— GOAL OF THE EXERCISE —
Leave out the pictures and output exactly the lines below from the one with "이 실험에서 저자들은" down to the one with "### kernel parameter change", both of them included.

□ □ □ □ □ □ □

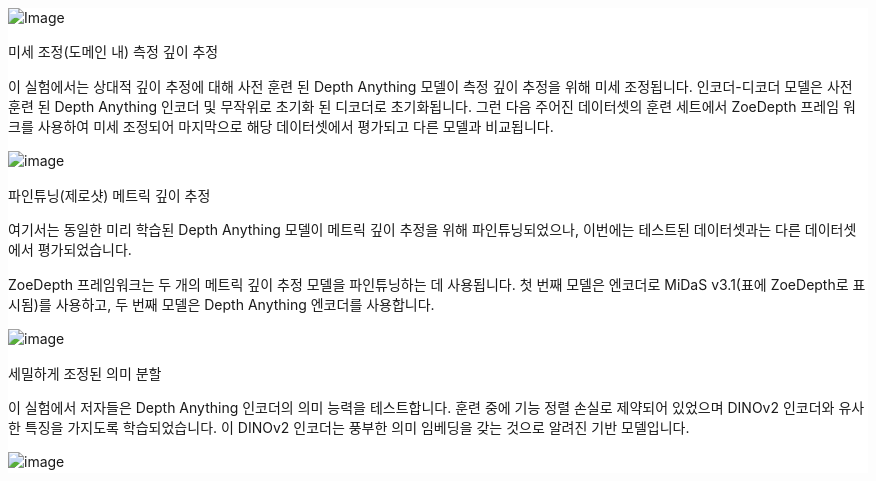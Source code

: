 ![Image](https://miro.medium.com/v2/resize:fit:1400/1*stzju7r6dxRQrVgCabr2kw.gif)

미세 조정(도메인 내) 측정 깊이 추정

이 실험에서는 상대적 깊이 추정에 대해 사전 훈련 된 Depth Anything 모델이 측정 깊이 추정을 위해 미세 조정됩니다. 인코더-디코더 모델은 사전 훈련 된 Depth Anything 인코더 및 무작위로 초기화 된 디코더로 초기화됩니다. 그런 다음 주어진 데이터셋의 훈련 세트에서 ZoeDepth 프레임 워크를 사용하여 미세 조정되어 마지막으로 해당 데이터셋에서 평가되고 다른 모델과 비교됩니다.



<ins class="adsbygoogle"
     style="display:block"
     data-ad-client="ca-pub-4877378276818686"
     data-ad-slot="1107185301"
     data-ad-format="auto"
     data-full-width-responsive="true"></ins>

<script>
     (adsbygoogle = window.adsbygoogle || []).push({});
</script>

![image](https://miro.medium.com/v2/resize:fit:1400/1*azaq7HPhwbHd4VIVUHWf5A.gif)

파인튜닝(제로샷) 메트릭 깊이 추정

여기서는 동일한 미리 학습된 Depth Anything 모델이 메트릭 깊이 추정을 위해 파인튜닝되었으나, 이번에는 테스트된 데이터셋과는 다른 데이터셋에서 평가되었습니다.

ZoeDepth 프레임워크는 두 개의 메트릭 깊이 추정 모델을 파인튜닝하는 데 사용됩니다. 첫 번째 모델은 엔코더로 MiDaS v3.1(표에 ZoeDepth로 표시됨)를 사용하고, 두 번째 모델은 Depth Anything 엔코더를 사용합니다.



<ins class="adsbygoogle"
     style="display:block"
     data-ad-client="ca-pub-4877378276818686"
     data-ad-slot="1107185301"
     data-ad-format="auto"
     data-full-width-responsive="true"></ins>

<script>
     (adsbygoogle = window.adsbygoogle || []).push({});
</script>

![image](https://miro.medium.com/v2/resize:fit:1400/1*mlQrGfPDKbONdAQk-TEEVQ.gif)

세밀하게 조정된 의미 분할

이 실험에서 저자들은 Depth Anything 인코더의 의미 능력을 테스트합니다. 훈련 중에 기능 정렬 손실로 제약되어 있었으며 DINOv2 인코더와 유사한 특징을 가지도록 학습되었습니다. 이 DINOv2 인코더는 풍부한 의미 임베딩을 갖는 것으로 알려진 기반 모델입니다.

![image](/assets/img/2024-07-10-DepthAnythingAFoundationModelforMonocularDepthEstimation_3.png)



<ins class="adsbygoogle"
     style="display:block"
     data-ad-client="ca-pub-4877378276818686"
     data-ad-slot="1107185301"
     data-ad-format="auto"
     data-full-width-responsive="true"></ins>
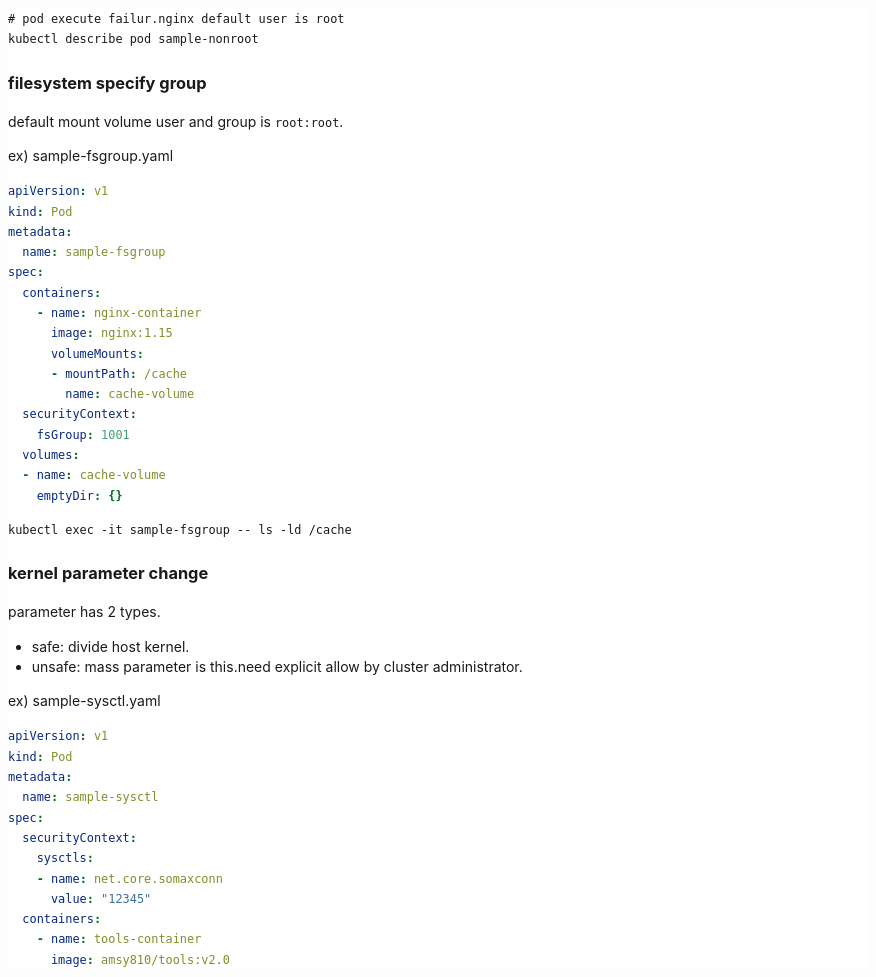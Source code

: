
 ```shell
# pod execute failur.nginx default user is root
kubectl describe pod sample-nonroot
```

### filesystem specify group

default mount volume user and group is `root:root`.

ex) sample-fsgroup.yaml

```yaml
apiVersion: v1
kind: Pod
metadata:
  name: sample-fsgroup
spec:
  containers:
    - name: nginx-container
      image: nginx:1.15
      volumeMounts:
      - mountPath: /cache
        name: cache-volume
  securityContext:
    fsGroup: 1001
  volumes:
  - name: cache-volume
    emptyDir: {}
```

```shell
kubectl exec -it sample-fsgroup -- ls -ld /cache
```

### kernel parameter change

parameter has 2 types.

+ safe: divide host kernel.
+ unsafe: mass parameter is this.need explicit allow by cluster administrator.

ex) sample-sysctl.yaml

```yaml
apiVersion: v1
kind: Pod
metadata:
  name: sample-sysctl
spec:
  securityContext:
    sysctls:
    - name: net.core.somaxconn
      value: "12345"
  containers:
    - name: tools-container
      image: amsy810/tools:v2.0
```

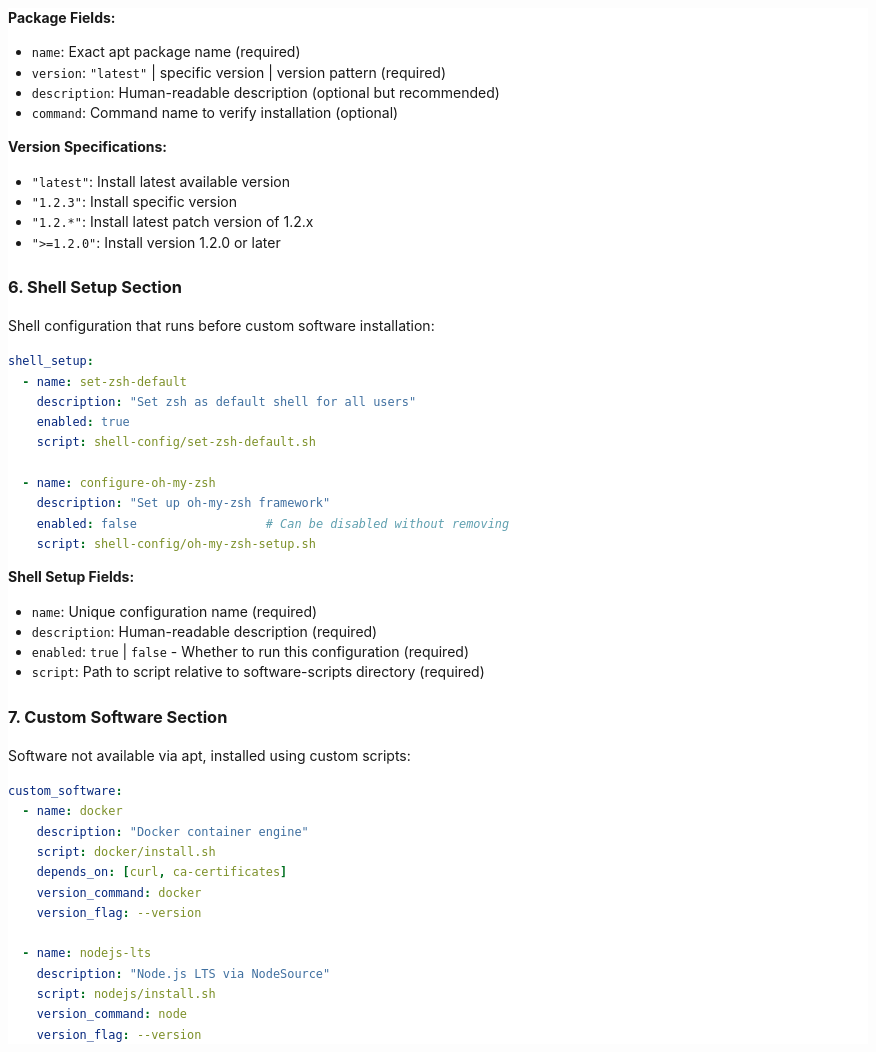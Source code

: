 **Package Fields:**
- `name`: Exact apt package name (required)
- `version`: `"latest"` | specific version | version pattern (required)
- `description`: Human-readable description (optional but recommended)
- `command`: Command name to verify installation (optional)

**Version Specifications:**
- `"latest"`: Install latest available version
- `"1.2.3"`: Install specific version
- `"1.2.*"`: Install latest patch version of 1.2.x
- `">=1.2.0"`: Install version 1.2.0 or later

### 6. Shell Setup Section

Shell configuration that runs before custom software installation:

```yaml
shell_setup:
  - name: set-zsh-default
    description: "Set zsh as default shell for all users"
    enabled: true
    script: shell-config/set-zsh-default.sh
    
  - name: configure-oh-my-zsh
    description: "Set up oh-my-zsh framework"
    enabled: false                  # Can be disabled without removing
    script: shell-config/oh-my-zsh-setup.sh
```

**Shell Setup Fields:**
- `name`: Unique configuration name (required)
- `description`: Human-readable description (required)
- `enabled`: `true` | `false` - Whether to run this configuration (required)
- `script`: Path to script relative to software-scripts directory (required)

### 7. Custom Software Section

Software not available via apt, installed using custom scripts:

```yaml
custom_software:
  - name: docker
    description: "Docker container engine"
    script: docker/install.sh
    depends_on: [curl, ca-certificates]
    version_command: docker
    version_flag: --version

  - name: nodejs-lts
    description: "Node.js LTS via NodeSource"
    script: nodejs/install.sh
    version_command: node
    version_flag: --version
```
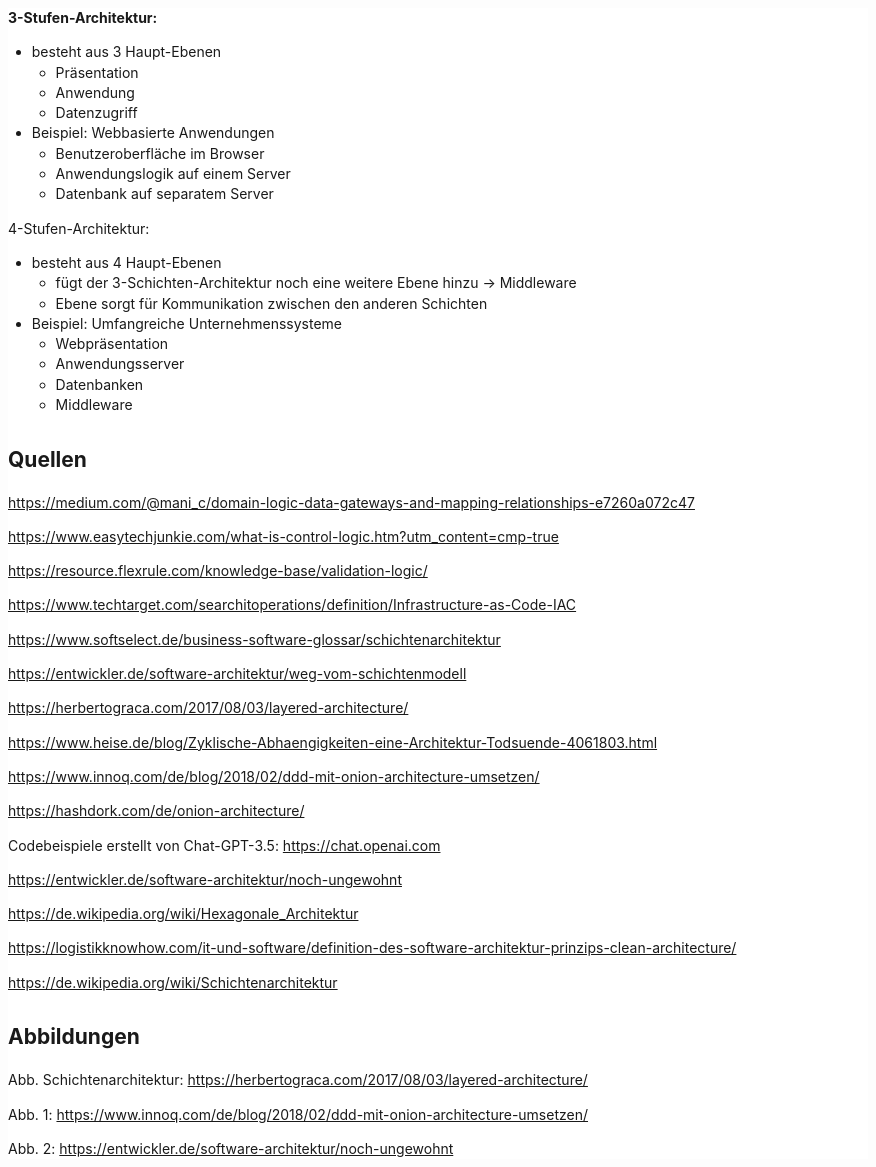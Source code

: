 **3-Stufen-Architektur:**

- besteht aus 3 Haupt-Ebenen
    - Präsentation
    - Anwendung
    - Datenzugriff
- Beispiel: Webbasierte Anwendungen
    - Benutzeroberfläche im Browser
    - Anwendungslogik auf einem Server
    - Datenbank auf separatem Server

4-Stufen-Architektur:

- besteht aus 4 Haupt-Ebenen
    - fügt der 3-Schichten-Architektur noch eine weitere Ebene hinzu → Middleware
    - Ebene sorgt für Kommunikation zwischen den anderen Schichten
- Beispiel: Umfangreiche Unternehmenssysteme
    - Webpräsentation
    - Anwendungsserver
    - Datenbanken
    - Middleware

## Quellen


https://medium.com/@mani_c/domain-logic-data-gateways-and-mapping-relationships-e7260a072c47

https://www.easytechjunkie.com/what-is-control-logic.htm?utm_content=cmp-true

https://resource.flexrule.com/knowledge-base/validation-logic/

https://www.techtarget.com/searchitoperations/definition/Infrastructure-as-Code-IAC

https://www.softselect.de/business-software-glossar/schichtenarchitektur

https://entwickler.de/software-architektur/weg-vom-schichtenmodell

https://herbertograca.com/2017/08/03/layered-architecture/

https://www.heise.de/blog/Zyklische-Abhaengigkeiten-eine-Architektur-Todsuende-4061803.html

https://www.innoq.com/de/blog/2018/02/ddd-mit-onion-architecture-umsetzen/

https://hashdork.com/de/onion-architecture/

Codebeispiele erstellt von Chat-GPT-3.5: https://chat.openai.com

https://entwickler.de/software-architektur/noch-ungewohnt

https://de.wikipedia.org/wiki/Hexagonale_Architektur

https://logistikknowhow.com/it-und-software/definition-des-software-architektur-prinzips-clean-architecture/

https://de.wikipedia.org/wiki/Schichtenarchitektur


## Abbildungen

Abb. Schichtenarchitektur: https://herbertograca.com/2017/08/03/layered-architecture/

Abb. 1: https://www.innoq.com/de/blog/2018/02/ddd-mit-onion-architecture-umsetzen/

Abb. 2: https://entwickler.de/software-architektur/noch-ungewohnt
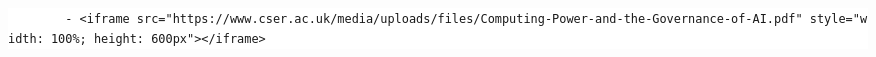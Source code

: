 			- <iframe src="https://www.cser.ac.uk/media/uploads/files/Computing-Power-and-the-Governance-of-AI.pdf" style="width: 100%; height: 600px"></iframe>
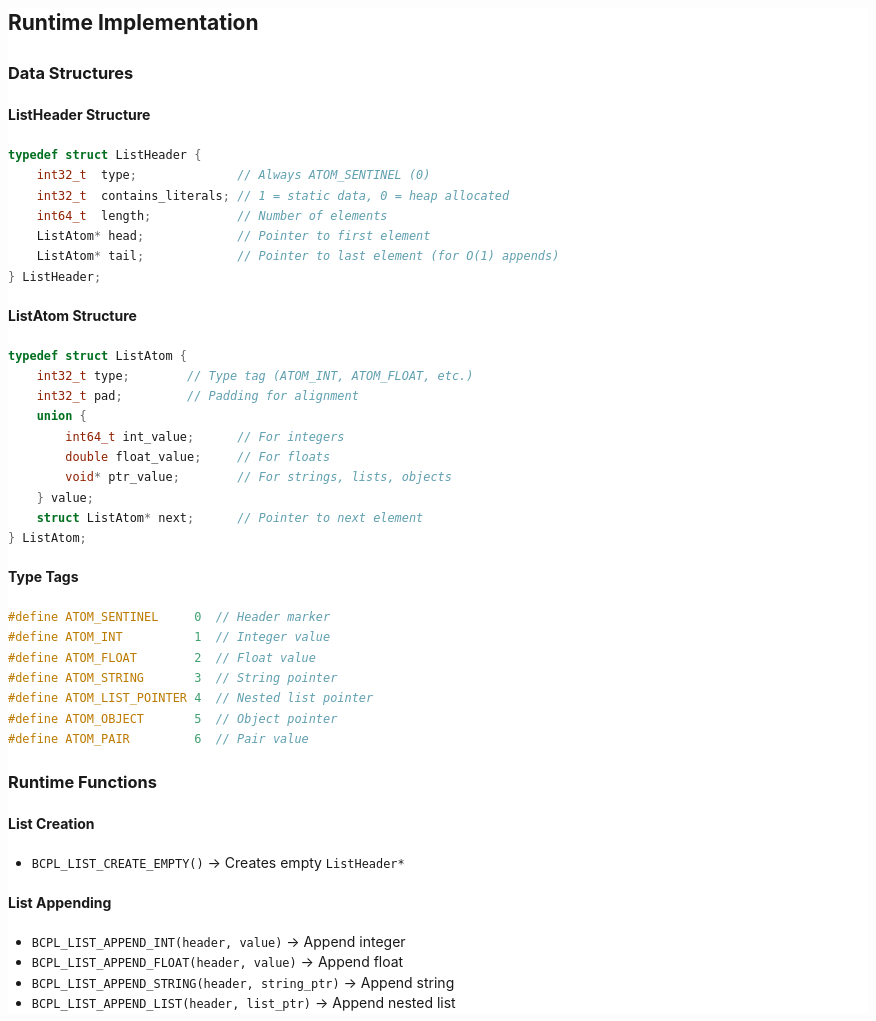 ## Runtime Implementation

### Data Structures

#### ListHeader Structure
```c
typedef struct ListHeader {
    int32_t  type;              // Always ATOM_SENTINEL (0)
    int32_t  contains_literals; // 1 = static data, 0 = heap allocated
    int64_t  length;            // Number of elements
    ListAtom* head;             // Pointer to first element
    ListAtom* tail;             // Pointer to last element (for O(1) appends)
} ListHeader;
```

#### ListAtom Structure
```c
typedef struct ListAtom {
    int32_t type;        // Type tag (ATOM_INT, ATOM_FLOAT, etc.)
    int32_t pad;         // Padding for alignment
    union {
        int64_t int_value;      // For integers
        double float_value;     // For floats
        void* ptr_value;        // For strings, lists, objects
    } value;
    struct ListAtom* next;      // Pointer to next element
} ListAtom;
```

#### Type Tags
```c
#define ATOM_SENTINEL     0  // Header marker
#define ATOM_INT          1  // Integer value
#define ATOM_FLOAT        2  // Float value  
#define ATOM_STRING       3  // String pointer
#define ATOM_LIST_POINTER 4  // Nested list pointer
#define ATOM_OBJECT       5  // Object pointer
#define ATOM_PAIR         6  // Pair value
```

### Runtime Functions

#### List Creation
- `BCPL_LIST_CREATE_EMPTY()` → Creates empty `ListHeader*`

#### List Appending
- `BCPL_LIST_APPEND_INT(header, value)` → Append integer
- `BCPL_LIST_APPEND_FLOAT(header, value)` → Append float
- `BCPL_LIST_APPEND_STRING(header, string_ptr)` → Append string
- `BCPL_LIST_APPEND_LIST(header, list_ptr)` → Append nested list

□ □ □ □ □ □ □

— TASK ANSWER —
이 실험에서 저자들은 Depth Anything 인코더의 의미 능력을 테스트합니다. 훈련 중에 기능 정렬 손실로 제약되어 있었으며 DINOv2 인코더와 유사한 특징을 가지도록 학습되었습니다. 이 DINOv2 인코더는 풍부한 의미 임베딩을 갖는 것으로 알려진 기반 모델입니다.

![image](/assets/img/2024-07-10-DepthAnythingAFoundationModelforMonocularDepthEstimation_3.png)



<ins class="adsbygoogle"
     style="display:block"
     data-ad-client="ca-pub-4877378276818686"
     data-ad-slot="1107185301"
     data-ad-format="auto"
     data-full-width-responsive="true"></ins>
Source code

:
 ```shell
# pod execute failur.nginx default user is root
kubectl describe pod sample-nonroot
```

### filesystem specify group

default mount volume user and group is `root:root`.

ex) sample-fsgroup.yaml

```yaml
apiVersion: v1
kind: Pod
metadata:
  name: sample-fsgroup
spec:
  containers:
    - name: nginx-container
      image: nginx:1.15
      volumeMounts:
      - mountPath: /cache
        name: cache-volume
  securityContext:
    fsGroup: 1001
  volumes:
  - name: cache-volume
    emptyDir: {}
```

```shell
kubectl exec -it sample-fsgroup -- ls -ld /cache
```

### kernel parameter change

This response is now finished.